The Complex Rock Tour Live is a live DVD by Blue Man Group in support of their album, The Complex with footage from their shows in Dallas. It features almost all of the songs from that album, one song ("Drumbone") from their older album, Audio, and a cover of The Who song "Baba O'Riley". The DVD also has three music videos on it: "Sing Along", "The Current", and "Exhibit 13". Side B of the album has three tracks from The Complex in 5.1 surround sound, "Above", "Your Attention", and "Sing Along".

== Production ==
Filming took place at NextStage at Grand Prairie which is in Dallas, Texas. Some additional footage was taken in Minneapolis.
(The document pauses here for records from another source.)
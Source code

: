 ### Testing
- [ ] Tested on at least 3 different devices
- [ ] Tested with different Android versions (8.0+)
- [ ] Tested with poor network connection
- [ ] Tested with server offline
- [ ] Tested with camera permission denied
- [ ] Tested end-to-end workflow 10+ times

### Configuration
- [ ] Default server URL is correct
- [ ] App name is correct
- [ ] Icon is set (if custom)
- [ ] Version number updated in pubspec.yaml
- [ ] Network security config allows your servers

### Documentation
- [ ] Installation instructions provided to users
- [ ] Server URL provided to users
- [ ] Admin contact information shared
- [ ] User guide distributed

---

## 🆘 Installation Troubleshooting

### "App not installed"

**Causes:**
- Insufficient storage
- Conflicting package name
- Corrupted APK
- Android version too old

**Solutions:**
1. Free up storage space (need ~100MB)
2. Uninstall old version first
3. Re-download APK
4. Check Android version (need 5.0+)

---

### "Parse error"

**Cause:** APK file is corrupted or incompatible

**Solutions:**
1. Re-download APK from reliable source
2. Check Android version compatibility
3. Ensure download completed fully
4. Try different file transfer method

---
The song titles menu on the DVD spells the name of the song on track 13 as "Baba O'Reilly". Blue Man Group jokingly (and incorrectly) asserts that this alternate spelling is Pete Townshend's intended spelling and attributes the spelling "Baba O'Riley" to a transcription error in the artwork for the album Who's Next by The Who.
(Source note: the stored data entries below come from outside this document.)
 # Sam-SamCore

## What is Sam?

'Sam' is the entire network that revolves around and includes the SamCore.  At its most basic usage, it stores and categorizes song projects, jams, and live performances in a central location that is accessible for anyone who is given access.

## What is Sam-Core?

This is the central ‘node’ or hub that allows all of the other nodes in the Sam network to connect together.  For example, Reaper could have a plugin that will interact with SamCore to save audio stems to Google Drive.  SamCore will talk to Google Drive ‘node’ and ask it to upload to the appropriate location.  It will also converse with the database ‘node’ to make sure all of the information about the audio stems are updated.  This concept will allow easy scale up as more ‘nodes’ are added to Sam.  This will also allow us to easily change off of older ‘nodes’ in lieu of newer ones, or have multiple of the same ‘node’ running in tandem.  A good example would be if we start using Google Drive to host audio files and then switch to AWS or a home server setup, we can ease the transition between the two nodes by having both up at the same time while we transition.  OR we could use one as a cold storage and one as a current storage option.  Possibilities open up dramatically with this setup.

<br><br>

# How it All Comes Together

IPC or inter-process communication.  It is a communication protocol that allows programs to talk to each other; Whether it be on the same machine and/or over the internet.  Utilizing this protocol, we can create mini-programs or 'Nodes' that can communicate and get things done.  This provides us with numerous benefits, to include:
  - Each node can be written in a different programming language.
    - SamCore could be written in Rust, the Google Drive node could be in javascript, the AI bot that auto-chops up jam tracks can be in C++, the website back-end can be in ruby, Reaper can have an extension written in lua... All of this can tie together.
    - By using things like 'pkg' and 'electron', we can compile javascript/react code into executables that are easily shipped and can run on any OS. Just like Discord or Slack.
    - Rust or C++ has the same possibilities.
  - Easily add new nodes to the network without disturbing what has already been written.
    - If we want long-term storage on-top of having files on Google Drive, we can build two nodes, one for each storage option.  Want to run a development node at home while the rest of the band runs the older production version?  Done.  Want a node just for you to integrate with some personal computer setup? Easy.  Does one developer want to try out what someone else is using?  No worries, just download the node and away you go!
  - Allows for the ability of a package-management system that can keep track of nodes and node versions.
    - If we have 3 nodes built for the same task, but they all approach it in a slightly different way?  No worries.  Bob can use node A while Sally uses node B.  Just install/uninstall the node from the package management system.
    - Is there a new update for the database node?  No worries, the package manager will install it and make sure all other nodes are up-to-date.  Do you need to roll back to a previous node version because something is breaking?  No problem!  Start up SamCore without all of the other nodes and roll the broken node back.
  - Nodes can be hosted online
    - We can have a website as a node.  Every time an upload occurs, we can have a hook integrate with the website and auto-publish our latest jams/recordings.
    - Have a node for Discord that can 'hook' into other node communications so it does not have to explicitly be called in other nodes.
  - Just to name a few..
Two songs that were part of the performance but omitted from the DVD are "Piano Smasher" and "White Rabbit". Also cut was a short cover of Led Zeppelin's "Kashmir" during the brief tributes section of the show.

==Track listing==
1. "Above"
2. "Drumbone"
3. "Time to Start"
4. "Up To The Roof"
5. "Persona"
6. "Your Attention"
7. "Sing Along"
8. "Shadows Part 2"
9. "The Current"
10. "The Complex"
11. "I Feel Love" (cover of Donna Summer)
12. "Exhibit 13"
13. "Baba O'Reilly"[sic] (cover of The Who)
14. "What Is Rock"

==Cover songs==

The Blue Man Group played multiple cover songs in this concert.
1. Whip It by Devo (Played before I Feel Love).
2. Crazy Train by Ozzy Osbourne (Played before I Feel Love)
3. I Feel Love Donna Summer
4. Baba O' Riley by The Who (From the album Who's Next)

==Personnel==
- Credits as provided by the DVD.
- Matt Goldman, Phil Stanton, Chris Wink – Founders
- Kalen Allmandinger – Blue Man
- Matthew Banks – Blue Man
- Tom Galassi – Blue Man
- Eric Gebow – Blue Man

- Other musicians
- Jeff Turlik – music director, strings, guitar, programming
- Tracy Bonham – vocals, violin
- Mike Datz – bass, Chapman stick
- Corky Gainsford – drums
- Peter Moore – keyboards, programming, vocals
- Dave Steele – guitar
- Todd Waetzig – percussion 1
- Dave Anania – percussion 2/backup vocals on "Sing Along"
- Clem Waldmann – percussion 3

Additional performances by Venus Hum (Kip Kubin, Tony Miracle, Annette Strean).

==Certifications==

Certifications and sales for The Complex Rock Tour Live
| Region | Certification | Certified units/sales |
| Argentina (CAPIF) DVD | Platinum | 8,000^{^} |
| Germany (BVMI) album | Gold | 100,000^{^} |
| Germany (BVMI) DVD | 2× Platinum | 100,000^{^} |
| United States (RIAA) DVD | 4× Platinum | 400,000^{^} |
^{^} Shipments figures based on certification alone.